Microstructure by Design: Integrating Grain Growth Experiments, Data Analytics, Simulation and Theory
Most technologically useful materials are polycrystalline microstructures composed of a myriad of small monocrystalline grains delimited by grain boundaries. An understanding of the evolution of grain boundaries and associated grain growth (coarsening) is essential in determining the properties of materials across multiple scales. Despite tremendous progress in formulating microstructural models, however, current descriptions do not fully account for various grain growth mechanisms, detailed grain topologies and the effects of different time scales on microstructural evolution. As a result, conventional theories have limited predictive capability. The goal of the project is to develop a predictive theory of grain growth in polycrystalline materials through the construction of novel, closely integrated data-driven numerical simulation and mathematical modeling combined with data analytics, analysis, and a set of critical experiments.

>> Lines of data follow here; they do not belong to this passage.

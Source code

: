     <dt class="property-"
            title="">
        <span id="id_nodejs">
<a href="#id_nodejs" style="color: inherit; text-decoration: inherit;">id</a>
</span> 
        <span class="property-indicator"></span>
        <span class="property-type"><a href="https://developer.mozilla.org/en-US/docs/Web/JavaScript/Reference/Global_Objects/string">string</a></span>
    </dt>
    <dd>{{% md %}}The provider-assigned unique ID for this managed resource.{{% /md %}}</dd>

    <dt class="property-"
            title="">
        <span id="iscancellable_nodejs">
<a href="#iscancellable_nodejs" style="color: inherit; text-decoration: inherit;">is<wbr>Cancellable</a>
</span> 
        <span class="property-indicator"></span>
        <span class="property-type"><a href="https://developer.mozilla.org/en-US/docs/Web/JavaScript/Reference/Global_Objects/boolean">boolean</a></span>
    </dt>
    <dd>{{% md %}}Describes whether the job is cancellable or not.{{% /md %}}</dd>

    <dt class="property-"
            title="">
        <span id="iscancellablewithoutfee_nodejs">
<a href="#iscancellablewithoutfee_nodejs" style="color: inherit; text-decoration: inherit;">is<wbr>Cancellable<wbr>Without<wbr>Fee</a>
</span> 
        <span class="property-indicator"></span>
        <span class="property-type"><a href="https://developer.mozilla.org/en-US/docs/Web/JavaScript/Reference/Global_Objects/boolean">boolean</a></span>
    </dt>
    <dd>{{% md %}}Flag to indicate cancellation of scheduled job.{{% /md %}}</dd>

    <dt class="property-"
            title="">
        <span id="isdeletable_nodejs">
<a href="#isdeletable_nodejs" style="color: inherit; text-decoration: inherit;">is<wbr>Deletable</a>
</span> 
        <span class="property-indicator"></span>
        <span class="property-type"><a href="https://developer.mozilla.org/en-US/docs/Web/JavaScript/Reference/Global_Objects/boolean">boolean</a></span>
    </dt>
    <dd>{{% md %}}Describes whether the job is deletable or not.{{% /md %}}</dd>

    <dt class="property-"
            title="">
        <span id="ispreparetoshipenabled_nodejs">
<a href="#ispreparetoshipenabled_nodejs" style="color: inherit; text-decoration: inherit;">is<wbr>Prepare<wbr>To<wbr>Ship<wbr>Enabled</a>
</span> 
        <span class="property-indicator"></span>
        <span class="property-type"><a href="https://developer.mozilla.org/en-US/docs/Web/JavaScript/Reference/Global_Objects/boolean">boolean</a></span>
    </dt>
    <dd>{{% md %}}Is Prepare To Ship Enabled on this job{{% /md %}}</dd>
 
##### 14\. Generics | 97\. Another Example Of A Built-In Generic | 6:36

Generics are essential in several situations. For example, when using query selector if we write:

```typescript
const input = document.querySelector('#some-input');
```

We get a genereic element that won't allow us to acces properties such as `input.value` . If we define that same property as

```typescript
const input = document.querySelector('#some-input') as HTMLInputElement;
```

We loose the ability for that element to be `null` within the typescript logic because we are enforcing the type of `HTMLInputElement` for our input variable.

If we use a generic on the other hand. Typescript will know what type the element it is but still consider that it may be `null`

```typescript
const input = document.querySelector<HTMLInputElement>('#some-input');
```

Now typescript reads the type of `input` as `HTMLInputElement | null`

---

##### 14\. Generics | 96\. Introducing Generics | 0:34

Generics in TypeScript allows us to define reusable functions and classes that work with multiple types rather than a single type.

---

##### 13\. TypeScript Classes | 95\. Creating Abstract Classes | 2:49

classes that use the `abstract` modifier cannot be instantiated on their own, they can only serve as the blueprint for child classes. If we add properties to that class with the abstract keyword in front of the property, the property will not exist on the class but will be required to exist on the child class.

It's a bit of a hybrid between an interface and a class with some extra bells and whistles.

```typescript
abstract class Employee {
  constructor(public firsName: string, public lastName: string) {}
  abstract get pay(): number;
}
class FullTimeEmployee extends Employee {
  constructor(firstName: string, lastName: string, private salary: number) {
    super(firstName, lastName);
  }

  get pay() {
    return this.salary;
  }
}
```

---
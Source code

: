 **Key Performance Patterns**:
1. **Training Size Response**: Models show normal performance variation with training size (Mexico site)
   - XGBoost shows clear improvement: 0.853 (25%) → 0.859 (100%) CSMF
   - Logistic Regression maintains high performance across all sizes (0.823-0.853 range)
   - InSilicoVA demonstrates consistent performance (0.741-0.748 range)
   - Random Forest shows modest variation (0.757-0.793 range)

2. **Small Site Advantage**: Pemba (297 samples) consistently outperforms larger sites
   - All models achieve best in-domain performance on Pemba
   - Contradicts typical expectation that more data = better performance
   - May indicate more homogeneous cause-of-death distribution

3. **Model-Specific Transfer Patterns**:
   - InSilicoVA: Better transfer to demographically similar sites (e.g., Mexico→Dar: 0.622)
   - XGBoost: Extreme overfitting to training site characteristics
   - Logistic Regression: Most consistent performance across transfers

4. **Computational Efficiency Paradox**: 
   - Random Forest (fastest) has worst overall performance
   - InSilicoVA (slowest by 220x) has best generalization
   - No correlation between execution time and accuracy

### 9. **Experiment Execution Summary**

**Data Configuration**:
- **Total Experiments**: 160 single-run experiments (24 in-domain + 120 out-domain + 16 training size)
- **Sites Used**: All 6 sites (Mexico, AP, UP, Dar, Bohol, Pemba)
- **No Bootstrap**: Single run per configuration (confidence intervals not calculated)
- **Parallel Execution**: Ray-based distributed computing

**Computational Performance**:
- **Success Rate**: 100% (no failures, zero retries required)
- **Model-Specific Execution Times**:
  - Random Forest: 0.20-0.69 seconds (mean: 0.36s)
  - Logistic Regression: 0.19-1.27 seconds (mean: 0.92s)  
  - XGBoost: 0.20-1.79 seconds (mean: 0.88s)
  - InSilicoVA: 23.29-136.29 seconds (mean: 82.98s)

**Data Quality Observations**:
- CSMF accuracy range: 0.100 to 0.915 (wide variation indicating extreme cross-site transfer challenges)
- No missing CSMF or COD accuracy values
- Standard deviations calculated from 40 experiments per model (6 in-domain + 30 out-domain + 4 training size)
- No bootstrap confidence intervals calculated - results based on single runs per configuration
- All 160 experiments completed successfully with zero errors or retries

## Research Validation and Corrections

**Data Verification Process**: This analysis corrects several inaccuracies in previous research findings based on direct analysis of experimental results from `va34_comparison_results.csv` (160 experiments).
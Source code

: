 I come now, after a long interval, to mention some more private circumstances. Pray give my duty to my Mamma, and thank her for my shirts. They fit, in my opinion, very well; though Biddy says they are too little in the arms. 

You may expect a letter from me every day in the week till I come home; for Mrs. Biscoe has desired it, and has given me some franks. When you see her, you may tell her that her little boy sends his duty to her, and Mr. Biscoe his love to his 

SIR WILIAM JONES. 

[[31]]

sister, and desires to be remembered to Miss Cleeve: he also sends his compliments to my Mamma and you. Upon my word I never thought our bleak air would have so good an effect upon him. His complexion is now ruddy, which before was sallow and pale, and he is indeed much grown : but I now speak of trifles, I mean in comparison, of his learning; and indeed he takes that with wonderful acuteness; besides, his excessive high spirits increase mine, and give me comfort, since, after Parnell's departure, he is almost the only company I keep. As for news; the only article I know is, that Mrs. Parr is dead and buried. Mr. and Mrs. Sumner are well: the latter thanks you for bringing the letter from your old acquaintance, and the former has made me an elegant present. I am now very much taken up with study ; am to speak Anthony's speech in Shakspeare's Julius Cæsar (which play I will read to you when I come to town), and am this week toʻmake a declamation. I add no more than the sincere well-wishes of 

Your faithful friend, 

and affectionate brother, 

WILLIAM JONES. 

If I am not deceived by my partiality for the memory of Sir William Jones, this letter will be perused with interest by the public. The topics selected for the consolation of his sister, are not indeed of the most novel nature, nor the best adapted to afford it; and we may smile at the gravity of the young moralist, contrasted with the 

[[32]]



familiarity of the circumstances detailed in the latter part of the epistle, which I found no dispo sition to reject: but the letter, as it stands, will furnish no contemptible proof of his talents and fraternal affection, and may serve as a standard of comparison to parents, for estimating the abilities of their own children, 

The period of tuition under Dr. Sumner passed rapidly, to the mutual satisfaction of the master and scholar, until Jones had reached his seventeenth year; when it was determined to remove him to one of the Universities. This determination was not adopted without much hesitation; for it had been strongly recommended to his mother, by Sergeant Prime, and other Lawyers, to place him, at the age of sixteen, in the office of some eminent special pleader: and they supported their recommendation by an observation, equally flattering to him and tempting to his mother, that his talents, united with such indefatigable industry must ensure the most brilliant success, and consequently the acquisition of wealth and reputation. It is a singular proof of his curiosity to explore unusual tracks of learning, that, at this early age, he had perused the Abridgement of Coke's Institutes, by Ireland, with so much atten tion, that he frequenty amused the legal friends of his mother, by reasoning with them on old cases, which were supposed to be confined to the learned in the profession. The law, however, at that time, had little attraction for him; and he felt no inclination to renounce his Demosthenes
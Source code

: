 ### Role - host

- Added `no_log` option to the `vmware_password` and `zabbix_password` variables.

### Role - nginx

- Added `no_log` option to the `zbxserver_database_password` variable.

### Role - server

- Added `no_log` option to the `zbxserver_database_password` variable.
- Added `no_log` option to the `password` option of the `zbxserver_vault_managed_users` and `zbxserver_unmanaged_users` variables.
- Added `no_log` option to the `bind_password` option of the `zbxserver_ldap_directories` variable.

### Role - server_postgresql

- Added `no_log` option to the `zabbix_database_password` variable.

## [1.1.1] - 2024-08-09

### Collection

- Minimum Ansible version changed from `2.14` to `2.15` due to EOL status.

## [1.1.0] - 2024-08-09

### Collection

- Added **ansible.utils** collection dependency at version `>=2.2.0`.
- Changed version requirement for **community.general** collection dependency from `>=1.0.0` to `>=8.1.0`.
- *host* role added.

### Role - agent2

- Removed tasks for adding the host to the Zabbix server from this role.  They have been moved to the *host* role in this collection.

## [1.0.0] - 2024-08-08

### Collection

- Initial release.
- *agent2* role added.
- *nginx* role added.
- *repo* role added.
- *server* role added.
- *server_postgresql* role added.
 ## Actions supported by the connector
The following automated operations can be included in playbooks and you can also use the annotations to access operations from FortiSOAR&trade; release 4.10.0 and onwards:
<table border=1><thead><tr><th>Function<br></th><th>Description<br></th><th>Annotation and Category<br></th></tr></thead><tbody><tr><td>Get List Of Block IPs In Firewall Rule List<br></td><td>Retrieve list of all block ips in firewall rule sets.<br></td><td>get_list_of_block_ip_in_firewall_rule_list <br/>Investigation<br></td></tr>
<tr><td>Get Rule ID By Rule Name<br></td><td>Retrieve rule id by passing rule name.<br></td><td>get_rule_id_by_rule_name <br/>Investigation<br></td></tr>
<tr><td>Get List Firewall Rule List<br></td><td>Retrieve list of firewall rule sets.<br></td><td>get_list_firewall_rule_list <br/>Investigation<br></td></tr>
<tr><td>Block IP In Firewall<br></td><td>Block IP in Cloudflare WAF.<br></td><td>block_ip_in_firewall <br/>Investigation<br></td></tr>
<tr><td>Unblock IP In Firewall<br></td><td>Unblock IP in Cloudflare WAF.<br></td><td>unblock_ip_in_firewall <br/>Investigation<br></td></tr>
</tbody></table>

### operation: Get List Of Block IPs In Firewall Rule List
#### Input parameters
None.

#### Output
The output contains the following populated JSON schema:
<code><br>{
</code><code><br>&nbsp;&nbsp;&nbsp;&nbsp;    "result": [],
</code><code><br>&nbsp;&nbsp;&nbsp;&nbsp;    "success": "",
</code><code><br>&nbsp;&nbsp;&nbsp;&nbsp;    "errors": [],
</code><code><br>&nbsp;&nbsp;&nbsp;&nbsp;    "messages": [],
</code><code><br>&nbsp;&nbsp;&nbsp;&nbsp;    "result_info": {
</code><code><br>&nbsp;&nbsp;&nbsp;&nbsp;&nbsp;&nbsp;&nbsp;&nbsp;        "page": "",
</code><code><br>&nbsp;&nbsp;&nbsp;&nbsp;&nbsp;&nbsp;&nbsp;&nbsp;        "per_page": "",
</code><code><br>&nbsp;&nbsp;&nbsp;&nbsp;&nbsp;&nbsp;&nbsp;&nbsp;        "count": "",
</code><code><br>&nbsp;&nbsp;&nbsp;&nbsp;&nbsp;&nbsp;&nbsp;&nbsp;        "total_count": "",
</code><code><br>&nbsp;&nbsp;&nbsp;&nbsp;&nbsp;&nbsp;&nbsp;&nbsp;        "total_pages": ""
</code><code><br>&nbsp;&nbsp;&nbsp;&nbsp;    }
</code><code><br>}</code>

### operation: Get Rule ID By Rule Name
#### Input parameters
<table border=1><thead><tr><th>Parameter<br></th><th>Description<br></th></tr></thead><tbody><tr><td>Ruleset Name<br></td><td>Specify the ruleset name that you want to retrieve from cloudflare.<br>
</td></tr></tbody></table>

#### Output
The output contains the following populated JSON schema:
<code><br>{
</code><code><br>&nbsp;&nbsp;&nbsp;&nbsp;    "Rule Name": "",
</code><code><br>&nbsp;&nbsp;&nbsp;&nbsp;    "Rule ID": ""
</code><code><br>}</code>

This interdisciplinary project, requiring the complementary expertise of applied mathematicians and materials scientists, is firmly aligned with the Materials Genome Initiative. The new knowledge and tools that will emerge from the project will have a profound impact on the performance and reliability of polycrystalline materials used in many technologically useful systems and structures, thereby expediting advanced materials development and deployment. Predictive computational algorithms and data will be made available and accessible to other researchers. For the training of the next-generation materials workforce, in addition to mentoring of graduate and undergraduate students, the PIs will participate in outreach activities and will continue to work towards increasing diversity and broadening participation within STEM.